== INFORMATION GIVEN ==

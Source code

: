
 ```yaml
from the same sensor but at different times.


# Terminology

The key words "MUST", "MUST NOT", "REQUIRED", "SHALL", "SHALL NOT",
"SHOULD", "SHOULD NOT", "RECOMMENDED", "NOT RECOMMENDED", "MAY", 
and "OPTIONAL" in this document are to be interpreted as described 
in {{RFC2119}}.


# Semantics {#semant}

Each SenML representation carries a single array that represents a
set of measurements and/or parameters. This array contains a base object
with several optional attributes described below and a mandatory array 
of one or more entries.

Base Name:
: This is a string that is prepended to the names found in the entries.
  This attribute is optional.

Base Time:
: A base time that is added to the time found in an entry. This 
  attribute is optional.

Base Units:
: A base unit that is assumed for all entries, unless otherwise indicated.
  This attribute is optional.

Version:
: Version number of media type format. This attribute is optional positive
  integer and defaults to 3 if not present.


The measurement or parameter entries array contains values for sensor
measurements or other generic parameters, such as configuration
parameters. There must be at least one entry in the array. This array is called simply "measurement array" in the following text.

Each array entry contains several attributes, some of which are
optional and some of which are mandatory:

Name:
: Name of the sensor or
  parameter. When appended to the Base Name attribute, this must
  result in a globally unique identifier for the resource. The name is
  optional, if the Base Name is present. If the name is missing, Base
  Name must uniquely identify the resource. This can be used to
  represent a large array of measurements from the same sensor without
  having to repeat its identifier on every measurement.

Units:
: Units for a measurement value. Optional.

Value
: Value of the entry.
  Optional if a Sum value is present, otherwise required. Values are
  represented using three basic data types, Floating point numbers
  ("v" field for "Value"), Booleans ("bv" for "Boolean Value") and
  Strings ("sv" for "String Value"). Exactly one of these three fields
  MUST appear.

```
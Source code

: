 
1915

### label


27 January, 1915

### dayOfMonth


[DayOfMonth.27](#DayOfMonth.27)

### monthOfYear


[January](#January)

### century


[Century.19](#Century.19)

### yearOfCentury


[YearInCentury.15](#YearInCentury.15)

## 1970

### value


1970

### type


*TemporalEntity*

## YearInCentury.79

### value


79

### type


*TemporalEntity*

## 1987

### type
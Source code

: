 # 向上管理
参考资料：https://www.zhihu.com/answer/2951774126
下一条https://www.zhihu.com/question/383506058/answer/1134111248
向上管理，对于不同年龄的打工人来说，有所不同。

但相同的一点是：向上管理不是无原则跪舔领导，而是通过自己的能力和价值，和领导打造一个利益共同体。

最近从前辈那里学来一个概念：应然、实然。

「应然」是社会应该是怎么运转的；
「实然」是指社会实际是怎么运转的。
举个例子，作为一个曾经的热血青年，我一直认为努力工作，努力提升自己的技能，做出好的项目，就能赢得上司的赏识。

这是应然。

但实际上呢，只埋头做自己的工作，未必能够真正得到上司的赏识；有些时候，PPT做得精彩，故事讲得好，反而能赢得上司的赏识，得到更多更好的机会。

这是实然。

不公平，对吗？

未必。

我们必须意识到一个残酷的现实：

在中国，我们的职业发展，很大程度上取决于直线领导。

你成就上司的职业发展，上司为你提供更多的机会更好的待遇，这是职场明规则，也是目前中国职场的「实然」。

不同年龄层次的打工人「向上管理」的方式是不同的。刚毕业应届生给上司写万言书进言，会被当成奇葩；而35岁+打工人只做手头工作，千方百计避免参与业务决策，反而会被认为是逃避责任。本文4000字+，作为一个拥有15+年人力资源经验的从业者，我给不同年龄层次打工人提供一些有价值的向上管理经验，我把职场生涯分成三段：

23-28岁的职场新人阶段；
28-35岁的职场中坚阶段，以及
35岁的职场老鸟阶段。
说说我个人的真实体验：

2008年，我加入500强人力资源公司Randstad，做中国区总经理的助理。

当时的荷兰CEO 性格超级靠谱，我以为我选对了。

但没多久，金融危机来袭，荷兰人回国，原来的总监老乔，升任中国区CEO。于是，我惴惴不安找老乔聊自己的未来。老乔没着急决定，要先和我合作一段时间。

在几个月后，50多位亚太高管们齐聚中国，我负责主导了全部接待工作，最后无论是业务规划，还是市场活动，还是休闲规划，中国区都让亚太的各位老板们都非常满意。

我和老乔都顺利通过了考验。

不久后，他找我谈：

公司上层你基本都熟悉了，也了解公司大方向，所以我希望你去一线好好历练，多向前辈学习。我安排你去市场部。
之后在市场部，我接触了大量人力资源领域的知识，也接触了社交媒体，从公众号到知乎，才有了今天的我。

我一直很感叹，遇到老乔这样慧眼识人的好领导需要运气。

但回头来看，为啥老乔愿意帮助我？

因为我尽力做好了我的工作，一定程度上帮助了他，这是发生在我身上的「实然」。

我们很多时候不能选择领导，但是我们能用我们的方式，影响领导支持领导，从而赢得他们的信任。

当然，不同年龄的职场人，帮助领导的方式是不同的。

===

» WHAT IS BEING ASKED
Go through the material above, find each line with the string "answer", and copy it.

» TASK SOLUTION
参考资料：https://www.zhihu.com/answer/2951774126
下一条https://www.zhihu.com/question/383506058/answer/1134111248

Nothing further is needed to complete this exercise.